種まき
小学校時代通っていた塾の先生は、田舎では珍しい人でした。本当かどうかは知らないのですが、先生は麻布高校の出身だそうです。勉強はもちろん、戦争の話をしたり時々洋画を観せてくれたりいろんな話をしてくれました。望遠鏡で星も見せてくれました。
高校受験で不合格となり、先生に合わせる顔がないと思った私は恩知らずにも程があるのですが、それ以降お会いしていません。
高校に入学して、私の希望する進路はむりなんだと悲しかったです。
ところがその高校は田舎あるあるの公立進学校の滑り止めも兼ねていて、成績順に進学コースがありました。先生たちはきっと毎年私のように不合格となってしょんぼりしている生徒を見ていらっしゃったのでしょう。入学して初めての進路希望票にやけくそで書いた元々の希望進路を見て、諦める必要はないとおっしゃってくださいました。

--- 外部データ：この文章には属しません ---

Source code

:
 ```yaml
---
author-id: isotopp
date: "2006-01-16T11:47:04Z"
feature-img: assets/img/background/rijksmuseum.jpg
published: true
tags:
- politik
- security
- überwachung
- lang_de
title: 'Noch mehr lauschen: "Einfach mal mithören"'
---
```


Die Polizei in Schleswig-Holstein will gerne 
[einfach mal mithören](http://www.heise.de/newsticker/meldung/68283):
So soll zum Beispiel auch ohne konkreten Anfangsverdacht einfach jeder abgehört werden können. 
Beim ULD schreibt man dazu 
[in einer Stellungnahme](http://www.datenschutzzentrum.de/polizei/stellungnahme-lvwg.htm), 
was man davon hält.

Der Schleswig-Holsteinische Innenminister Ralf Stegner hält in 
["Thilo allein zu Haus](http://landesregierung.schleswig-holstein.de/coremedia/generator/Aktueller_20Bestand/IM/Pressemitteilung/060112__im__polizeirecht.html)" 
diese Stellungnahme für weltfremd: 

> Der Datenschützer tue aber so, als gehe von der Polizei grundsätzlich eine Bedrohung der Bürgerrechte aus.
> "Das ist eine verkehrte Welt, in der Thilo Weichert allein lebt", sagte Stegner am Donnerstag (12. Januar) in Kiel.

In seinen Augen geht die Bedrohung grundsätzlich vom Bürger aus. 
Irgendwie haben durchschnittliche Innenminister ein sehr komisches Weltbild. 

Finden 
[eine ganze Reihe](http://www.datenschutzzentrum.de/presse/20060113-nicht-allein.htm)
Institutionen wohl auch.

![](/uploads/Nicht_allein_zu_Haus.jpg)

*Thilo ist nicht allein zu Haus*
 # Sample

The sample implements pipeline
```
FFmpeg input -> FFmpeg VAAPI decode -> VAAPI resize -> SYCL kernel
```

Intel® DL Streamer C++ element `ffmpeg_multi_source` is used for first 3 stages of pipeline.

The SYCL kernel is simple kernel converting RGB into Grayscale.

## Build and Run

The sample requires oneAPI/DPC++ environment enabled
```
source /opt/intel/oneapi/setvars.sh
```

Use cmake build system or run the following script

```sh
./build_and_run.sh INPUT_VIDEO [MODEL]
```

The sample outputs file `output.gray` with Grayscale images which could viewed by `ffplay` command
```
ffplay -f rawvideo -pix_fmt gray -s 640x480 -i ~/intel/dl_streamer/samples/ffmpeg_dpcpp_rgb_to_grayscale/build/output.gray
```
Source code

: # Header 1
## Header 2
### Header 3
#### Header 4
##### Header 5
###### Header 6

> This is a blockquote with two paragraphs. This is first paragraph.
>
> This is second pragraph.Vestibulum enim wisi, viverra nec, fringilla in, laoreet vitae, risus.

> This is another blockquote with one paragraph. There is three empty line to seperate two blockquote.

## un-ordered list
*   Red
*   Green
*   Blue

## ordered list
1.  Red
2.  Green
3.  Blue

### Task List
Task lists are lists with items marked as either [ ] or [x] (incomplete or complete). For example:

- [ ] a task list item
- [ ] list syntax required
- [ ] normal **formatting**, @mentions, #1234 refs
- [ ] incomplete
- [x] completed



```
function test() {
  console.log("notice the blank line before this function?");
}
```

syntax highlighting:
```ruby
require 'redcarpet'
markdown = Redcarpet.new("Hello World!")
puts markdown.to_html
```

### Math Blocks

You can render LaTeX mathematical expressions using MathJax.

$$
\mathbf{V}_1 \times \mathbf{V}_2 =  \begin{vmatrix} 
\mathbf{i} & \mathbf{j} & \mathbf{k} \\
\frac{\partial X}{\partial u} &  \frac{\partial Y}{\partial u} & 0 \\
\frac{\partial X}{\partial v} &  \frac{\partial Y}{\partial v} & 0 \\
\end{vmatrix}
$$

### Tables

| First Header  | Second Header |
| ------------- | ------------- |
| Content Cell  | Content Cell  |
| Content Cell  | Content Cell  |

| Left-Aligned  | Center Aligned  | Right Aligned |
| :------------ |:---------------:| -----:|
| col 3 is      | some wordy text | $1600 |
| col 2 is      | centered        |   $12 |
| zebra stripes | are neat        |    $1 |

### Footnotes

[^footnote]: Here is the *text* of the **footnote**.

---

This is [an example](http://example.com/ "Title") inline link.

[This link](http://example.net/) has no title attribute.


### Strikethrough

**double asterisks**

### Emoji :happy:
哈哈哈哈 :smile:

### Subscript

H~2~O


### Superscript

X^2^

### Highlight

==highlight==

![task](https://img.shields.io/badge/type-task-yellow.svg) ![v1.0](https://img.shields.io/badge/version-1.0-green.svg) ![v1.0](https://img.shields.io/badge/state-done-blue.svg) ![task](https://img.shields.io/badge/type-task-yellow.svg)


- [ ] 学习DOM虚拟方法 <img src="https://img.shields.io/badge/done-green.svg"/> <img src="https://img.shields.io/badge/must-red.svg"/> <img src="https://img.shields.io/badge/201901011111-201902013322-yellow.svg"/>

その後もいろいろな先生に出会いました。若い頃にアメリカ縦断をした話をした先生、ドイツ語を学んだ先生、猫が好きな先生、英語の例文ででたアンネの日記に涙した先生。勉強よりも雑談が好きでした。先生たちの生きている話が楽しかったのです。
それらは私の心に種を蒔きました。
それらは私の考え方を支える何かになっています。
こういう種まきは、学校や塾の先生だけでなく周りの大人たちにも感じます。
私も今はすっかり大人になっているので、誰かの種まき人になっているかもしれません。
子どもに話す時は自分の考えは全て言わずに、いつか自ら考えるためのエッセンスみたいなところまででやめてみたりします。返答も求めません。
いつか何かしらの芽が出らかもしれないしでないかもしれない。
それはなんと言うかペイフォワードみたいな感じなのです。